Eventually, of course, the go-cart rolled to a stop, coincidentally
not far from the center of town. The hound, both frightened from its
ordeal and queasy from the mud puppies sitting uneasily in its
stomach, began to exhibit signs of digestive discomfort. Much to the
consternation of the gathered townsfolk, the hound began vomitting up
the fish it had eaten.
Oddly, the most distinguishable feature of the mud puppies in
mid-digestion were their eyes. The sight of the distressed hound and
the fish eyes was by far the saddest thing any of the onlookers had
ever seen, resulting in the expression "as sad as mud puppy eyes"
gaining currency in the local vernacular. Over time, the most common
usage was to refer to something pitiable by comparison with "mud puppy
eyes". The expression spread to neighboring areas, and as it was
employed increasingly be people having little or no familiarity with
the origin, it was further shortened to "puppy eyes". The
transformation to the phrase as currently known (with the earliest
recorded instance being in a 1963 op-ed piece in the New York Times)
derives from a misunderstanding of its origin.
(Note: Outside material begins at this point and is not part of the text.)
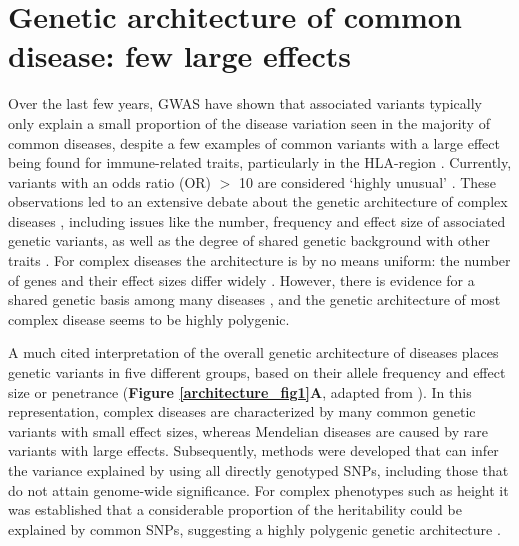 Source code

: \section{Genetic architecture of common disease: few large effects}
Over the last few years, GWAS have shown that associated variants typically only explain a small proportion of the disease variation seen in the majority of common diseases, despite a few examples of common variants with a large effect being found for immune-related traits, particularly in the HLA-region \cite{dalyHLAB5701Genotype2009}. Currently, variants with an odds ratio (OR) $>$ 10 are considered ‘highly unusual’ \cite{mccarthyGenomewideAssociationStudies2008}. These observations led to an extensive debate about the genetic architecture of complex diseases \cite{mccarthyGenomewideAssociationStudies2008,hansenEvolutionGeneticArchitecture2006,devlinGeneticArchitectureAutism2012,lohContrastingGeneticArchitectures2015,fuchsbergerGeneticArchitectureType2016}, including issues like the number, frequency and effect size of associated genetic variants, as well as the degree of shared genetic background with other traits \cite{mackayGeneticArchitectureQuantitative2001}. For complex diseases the architecture is by no means uniform: the number of genes and their effect sizes differ widely \cite{lohContrastingGeneticArchitectures2015,fuchsbergerGeneticArchitectureType2016,HiddenComplexityMendelian,rheenenGenomewideAssociationAnalyses2016}. However, there is evidence for a shared genetic basis among many diseases \cite{zhernakovaDetectingSharedPathogenesis2009,pickrellDetectionInterpretationShared2016,shiContrastingGeneticArchitecture2016}, and the genetic architecture of most complex disease seems to be highly polygenic.

A much cited interpretation of the overall genetic architecture of diseases places genetic variants in five different groups, based on their allele frequency and effect size or penetrance (\textbf{Figure \ref{architecture_fig1}A}, adapted from \cite{mccarthyGenomewideAssociationStudies2008,manolioFindingMissingHeritability2009}). In this representation, complex diseases are characterized by many common genetic variants with small effect sizes, whereas Mendelian diseases are caused by rare variants with large effects. Subsequently, methods were developed that can infer the variance explained by using all directly genotyped SNPs, including those that do not attain genome-wide significance. For complex phenotypes such as height it was established that a considerable proportion of the heritability could be explained by common SNPs, suggesting a highly polygenic genetic architecture \cite{yangCommonSNPsExplain2010}.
The veracity of this origin for the phrase "puppy dog eyes" is
established by the fortunate coincidence that a now-anonymous local
was, at the time, recording local footage with his recently purchased
Sears Roebuck home video camera. The audio, while somewhat faint,
clearly establishes a prototypical form of the original expression.
The video, for its part, while grainy, still conveys enough detail
that you would likely not want to watch it on a big-screen TV.
The hound, for its part, was ultimately none the worse for wear for
its ordeal. Local lore has it that it was extremely repentant of its
actions, and subsequently refused to eat seafood.